• **How to complete this task**:
Using the string "okna" as the key, pull each matching line out of the records below.

Content starts

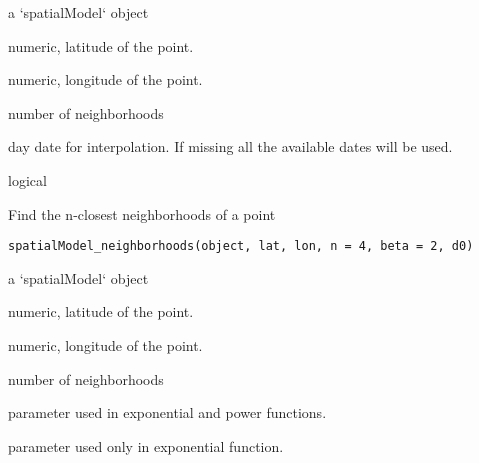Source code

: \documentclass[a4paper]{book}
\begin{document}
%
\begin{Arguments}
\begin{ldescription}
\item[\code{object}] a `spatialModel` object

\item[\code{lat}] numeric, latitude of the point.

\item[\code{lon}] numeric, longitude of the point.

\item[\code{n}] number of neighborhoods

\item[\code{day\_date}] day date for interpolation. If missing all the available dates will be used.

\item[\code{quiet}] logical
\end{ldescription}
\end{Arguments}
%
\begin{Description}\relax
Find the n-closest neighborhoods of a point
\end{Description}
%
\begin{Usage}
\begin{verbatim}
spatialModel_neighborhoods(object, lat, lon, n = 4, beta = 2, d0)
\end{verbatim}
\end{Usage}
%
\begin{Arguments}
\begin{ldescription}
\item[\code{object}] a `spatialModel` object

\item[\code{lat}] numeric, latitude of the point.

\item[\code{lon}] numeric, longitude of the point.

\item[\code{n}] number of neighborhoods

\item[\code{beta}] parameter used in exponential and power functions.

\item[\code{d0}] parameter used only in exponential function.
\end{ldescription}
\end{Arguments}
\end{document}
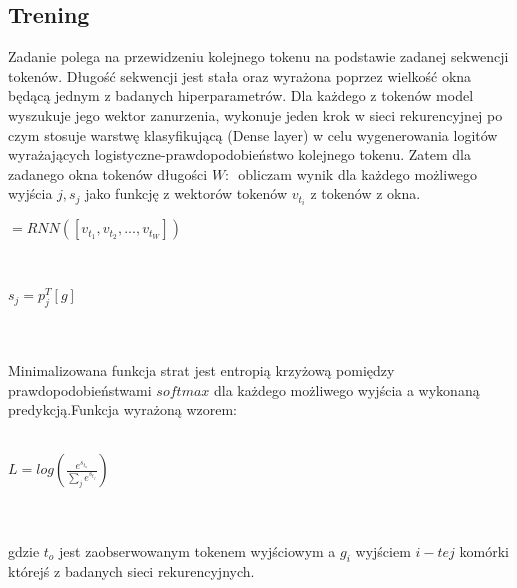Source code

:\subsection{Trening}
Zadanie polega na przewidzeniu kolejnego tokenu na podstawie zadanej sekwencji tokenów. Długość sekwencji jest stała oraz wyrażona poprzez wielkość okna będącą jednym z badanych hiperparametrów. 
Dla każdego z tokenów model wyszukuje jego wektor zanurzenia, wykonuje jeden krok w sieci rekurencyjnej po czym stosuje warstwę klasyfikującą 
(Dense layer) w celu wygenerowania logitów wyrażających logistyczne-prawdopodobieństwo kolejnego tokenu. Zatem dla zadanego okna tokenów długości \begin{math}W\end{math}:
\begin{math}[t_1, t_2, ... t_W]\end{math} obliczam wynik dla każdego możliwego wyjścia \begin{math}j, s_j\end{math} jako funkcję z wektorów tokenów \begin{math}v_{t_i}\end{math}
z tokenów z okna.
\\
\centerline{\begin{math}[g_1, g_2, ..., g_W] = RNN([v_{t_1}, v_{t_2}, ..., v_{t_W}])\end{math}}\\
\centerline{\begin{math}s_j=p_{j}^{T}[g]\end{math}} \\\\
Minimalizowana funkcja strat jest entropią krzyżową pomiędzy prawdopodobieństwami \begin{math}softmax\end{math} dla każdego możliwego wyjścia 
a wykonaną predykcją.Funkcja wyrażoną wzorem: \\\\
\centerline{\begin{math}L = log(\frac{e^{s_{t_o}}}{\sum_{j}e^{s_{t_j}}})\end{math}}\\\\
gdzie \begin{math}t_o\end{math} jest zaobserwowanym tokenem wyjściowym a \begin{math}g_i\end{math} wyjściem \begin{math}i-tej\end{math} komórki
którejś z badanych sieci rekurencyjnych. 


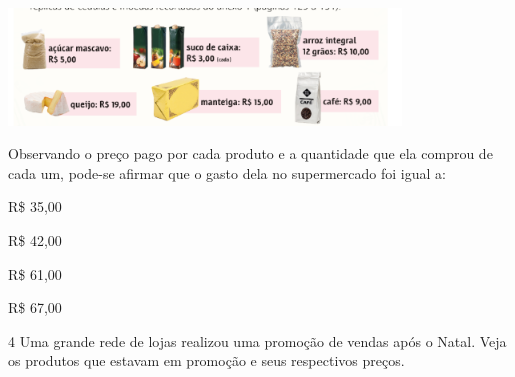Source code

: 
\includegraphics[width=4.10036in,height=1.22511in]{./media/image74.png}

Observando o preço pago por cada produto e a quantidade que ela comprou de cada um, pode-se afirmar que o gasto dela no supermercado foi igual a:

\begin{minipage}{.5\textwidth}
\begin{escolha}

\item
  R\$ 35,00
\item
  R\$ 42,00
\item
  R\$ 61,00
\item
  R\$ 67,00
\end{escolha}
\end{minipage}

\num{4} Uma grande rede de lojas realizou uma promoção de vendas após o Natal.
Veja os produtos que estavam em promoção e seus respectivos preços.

Content ends
Content starts

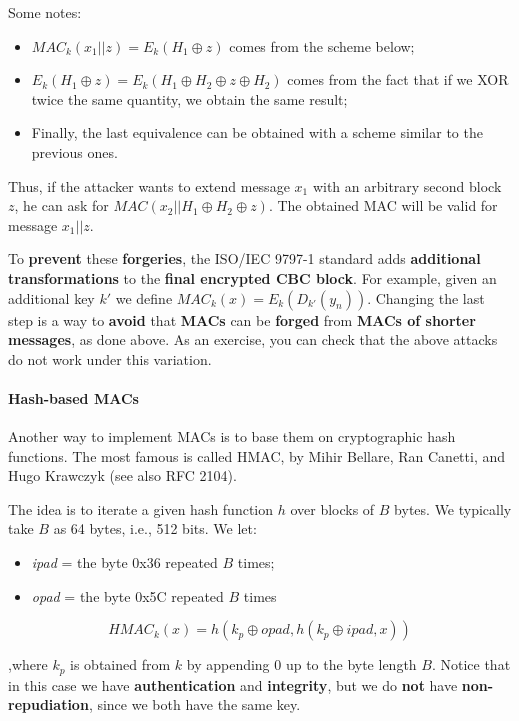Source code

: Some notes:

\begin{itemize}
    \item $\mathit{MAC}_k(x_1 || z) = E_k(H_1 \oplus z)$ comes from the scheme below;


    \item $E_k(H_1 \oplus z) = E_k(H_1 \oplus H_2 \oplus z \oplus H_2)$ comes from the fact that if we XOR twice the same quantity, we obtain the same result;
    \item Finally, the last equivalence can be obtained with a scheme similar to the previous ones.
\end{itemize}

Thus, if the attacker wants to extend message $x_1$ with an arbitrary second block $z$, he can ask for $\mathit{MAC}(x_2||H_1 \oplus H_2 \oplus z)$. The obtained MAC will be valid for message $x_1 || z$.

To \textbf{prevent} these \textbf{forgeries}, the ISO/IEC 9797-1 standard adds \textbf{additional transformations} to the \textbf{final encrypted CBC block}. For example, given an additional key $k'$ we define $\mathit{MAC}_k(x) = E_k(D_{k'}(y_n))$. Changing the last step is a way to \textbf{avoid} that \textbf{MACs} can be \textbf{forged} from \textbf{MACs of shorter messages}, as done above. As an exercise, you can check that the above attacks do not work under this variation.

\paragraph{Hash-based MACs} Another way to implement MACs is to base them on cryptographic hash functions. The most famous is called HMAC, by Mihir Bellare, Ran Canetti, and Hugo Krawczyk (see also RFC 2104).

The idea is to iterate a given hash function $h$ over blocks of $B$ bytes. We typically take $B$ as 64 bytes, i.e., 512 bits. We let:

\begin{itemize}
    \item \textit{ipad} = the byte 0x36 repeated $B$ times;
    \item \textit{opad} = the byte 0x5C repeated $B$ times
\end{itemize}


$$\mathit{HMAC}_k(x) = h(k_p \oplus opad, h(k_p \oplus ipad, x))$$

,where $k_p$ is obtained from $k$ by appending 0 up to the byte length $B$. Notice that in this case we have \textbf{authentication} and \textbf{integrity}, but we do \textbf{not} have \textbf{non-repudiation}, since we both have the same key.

Content ends

• **Answer to the problem**:
Zadanie polega na przewidzeniu kolejnego tokenu na podstawie zadanej sekwencji tokenów. Długość sekwencji jest stała oraz wyrażona poprzez wielkość okna będącą jednym z badanych hiperparametrów. 
(Dense layer) w celu wygenerowania logitów wyrażających logistyczne-prawdopodobieństwo kolejnego tokenu. Zatem dla zadanego okna tokenów długości \begin{math}W\end{math}:
z tokenów z okna.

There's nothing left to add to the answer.